● To do
Render every line of the data exactly as written, and leave out the pictures.

══════════

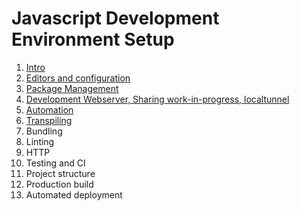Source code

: # Javascript Development Environment Setup

1. [Intro](docs/1_Consideration.md)
1. [Editors and configuration](docs/2_Editors_Configuration.md)
1. [Package Management](docs/3_package_managers.md)
1. [Development Webserver, Sharing work-in-progress, localtunnel](docs/4_devServer.md)
1. [Automation](docs/5_automation.md)
1. [Transpiling](docs/6_transpiling.md)
1. Bundling
1. Linting
1. HTTP
1. Testing and CI
1. Project structure
1. Production build
1. Automated deployment
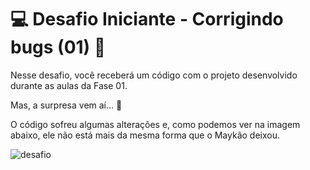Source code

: 
# 💻 Desafio Iniciante - Corrigindo bugs (01) 👀

Nesse desafio, você receberá um código com o projeto desenvolvido durante as aulas da Fase 01.

Mas, a surpresa vem aí... **👀**

O código sofreu algumas alterações e, como podemos ver na imagem abaixo, ele não está mais da mesma forma que o Maykão deixou.

![desafio](https://gcdnb.pbrd.co/images/GHF50NaKxLkg.png?o=1)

══════════

● Completed exercise
Source code

: # Javascript Development Environment Setup

1. [Intro](docs/1_Consideration.md)
1. [Editors and configuration](docs/2_Editors_Configuration.md)
1. [Package Management](docs/3_package_managers.md)
1. [Development Webserver, Sharing work-in-progress, localtunnel](docs/4_devServer.md)
1. [Automation](docs/5_automation.md)
1. [Transpiling](docs/6_transpiling.md)
1. Bundling
1. Linting
1. HTTP
1. Testing and CI
1. Project structure
1. Production build
1. Automated deployment
Source code

: 
# 💻 Desafio Iniciante - Corrigindo bugs (01) 👀

Nesse desafio, você receberá um código com o projeto desenvolvido durante as aulas da Fase 01.

Mas, a surpresa vem aí... **👀**

O código sofreu algumas alterações e, como podemos ver na imagem abaixo, ele não está mais da mesma forma que o Maykão deixou.

![desafio](https://gcdnb.pbrd.co/images/GHF50NaKxLkg.png?o=1)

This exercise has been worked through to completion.